How to Put Reverse Engineered Goal Setting into Practice

Engineered Goal Setting Practice

We all know that I hate goal setting. I’ve written about this in other posts:

The Problem with Goal Setting

Anti-New-Years-Resolution

And, as stated previously, I believe in the power of setting goals.

So, how do I reconcile these two beliefs?

After listening to Gabriela Pereira speak about her process of mind mapping and reverse engineered goals, I decided this made sense to me. I plan my novels by starting at the end, so why not the other projects I’m working on.

I like this idea for several reasons:

First, this process requires you to see the end that you want and is time specific. Deadlines are good! Mostly!

Second, reverse engineered goals require that you think through what needs to happen to reach that goal.

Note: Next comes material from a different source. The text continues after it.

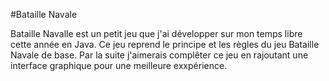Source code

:#Bataille Navale

Bataille Navalle est un petit jeu que j'ai développer sur mon temps libre cette année en Java. Ce jeu reprend le principe et les règles du jeu Bataille Navale de base. 
Par la suite j'aimerais complêter ce jeu en rajoutant une interface graphique pour une meilleure exxpérience.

Third, by going through these steps, you are able to test your commitment to your goal. What that means is by thinking through the steps, and the impact on your life, you can see if the goal is feasible within the time frame you decided upon.

Fourth, because reverse engineered goals begin with brainstorming, you have a visual reminder of your process. This is helpful for me because if it isn’t written down, I tend to forget it.

Recap of Reverse Engineered Goals

As a reminder of the steps to reverse engineered goal setting are as follows, according to :

1. Determine the most basic level of the goal.
2. Ensure you are committed.
3. Identify as many steps as possible that are required to reach your goal.
4. Take action.

The IRL example of reversed engineered goal setting:

One of the goals I would like to achieve according to my very own mind mapping is to launch an ebook in September, in time for NaNoWriMo.

Here is a picture of the brainstorming of this goal:

This is my first session and I believe there will be more as I solidify my goal. But for this example, I have an idea of how to plan the steps.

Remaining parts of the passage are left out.